You just might pay less in taxes next year – but no thanks to the politicians in Washington. Nope, you can thank inflation.
No one likes paying taxes, but there’s some good news on the horizon: Taxes for many people will go down next year. This will happen despite the political gridlock that has seized Washington, so neither party can claim the credit.
If you’ve been to the grocery store or gas station lately, you know that prices are rising. But while inflation is bad news for the budget, it’s good news for taxpayers. That’s because the IRS uses inflation stats to adjust tax brackets every year to fight “bracket creep:” something that would happen if inflation-indexed wages unfairly pushed people into higher tax brackets.
In other words, if your pay doesn’t go up next year, at least your taxes might go down.
In the video below, Money Talks News founder Stacy Johnson explains how the tax code works – and who stands to benefit most. And we’ve got more details on the other side…
So as Stacy explained, since the value of the standard deduction, personal exemptions and tax brackets rise as inflation increases, all things being equal, your taxable income should decline next year.
Here are the three terms you need to know…

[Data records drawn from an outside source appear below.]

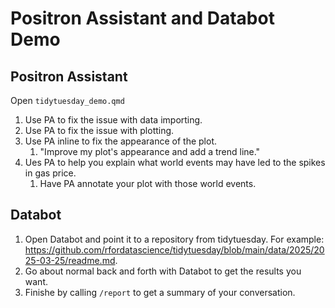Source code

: # Positron Assistant and Databot Demo

## Positron Assistant

Open `tidytuesday_demo.qmd`

1.  Use PA to fix the issue with data importing.
2.  Use PA to fix the issue with plotting.
3.  Use PA inline to fix the appearance of the plot.
    1.  "Improve my plot's appearance and add a trend line."
4.  Ues PA to help you explain what world events may have led to the spikes in gas price.
    1.  Have PA annotate your plot with those world events.

## Databot

1. Open Databot and point it to a repository from tidytuesday. For example: https://github.com/rfordatascience/tidytuesday/blob/main/data/2025/2025-03-25/readme.md.
2. Go about normal back and forth with Databot to get the results you want.
3. Finishe by calling `/report` to get a summary of your conversation.
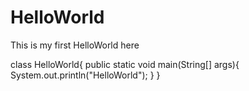 # HelloWorld
This is my first HelloWorld here

class HelloWorld{
  public static void main(String[] args){
    System.out.println("HelloWorld");
  }
}
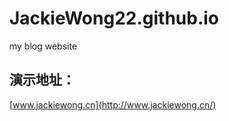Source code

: # JackieWong22.github.io
my blog website

## 演示地址：

  [www.jackiewong.cn](http://www.jackiewong.cn/)
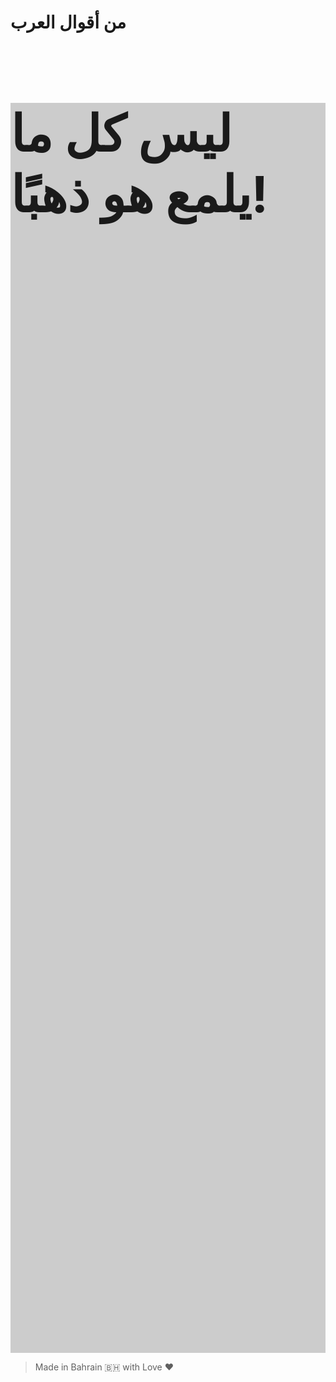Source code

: # من أقوال العرب

<div style="background-image: url(https://i.ibb.co/2vJK5jM/Photo-Real-a-magical-ancient-scroll-in-a-dark-temple-streak-of-3.jpg); background-color: #cccccc; background-position: center; background-repeat: no-repeat; background-size: cover; width: 100%; height: 50vh; align-items: center;" alt="ليس كل ما يلمع هو ذهبًا!">
<h1 style="font-size: 5rem;">ليس كل ما يلمع هو ذهبًا!</h1>
  <br />
  <br />
</div>

> Made in Bahrain 🇧🇭 with Love ❤️
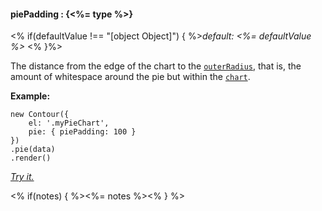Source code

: #### **piePadding** : {<%= type %>}

<% if(defaultValue !== "[object Object]") { %>*default: <%= defaultValue %>* <% }%>

The distance from the edge of the chart to the [`outerRadius`](#config_config.pie.outerRadius), that is, the amount of whitespace around the pie but within the [`chart`](#config_config.chart).

**Example:**

    new Contour({
        el: '.myPieChart',
        pie: { piePadding: 100 }
    })
    .pie(data)
    .render()

*[Try it.](<%= jsFiddleLink %>)*

<% if(notes) { %><%= notes %><% } %>


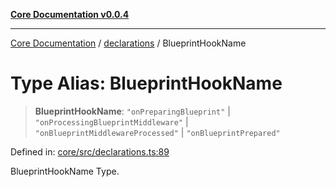 [**Core Documentation v0.0.4**](../../README.md)

***

[Core Documentation](../../modules.md) / [declarations](../README.md) / BlueprintHookName

# Type Alias: BlueprintHookName

> **BlueprintHookName**: `"onPreparingBlueprint"` \| `"onProcessingBlueprintMiddleware"` \| `"onBlueprintMiddlewareProcessed"` \| `"onBlueprintPrepared"`

Defined in: [core/src/declarations.ts:89](https://github.com/stonemjs/core/blob/4b1b931e44a5db2600109fa7ae2a8b532ed77730/src/declarations.ts#L89)

BlueprintHookName Type.
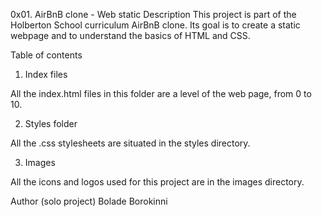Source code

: 0x01. AirBnB clone - Web static
Description
This project is part of the Holberton School curriculum AirBnB clone. Its goal is to create a static webpage and to understand the basics of HTML and CSS.

Table of contents
1. Index files

All the index.html files in this folder are a level of the web page, from 0 to 10.

2. Styles folder

All the .css stylesheets are situated in the styles directory.

3. Images

All the icons and logos used for this project are in the images directory.

Author (solo project)
Bolade Borokinni
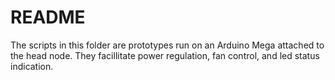# README

The scripts in this folder are prototypes run on an Arduino Mega attached to the head node. They facillitate power regulation, fan control, and led status indication.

- Personal Exemptions. Exemptions are an amount you get to subtract before arriving at your taxable income, so the higher the better. For 2011, the personal exemption amount was $3,700 -unchanged from the year before. But for 2012, thanks to inflation, it’s estimated by tax publisher CCH to rise to $3,800. If that turns out to be the case, that’s $100 less you’ll be paying taxes on.
- Standard Deduction. When you file your taxes, you have the option of itemizing your deductions or just taking the standard deduction. If you have a lot of tax-deductible expenses, such as interest on a mortgage or charitable donations, you’ll probably save more money by itemizing. If not, you’ll claim the standard deduction. Like the personal exemption, this too is indexed to inflation. If CCH’s estimate is correct, married couples filing jointly will have a $11,900 standard deduction in 2012, an increase of $300 over the 2011 amount. Single filers will have a standard deduction of $5,950, up $150 from 2011.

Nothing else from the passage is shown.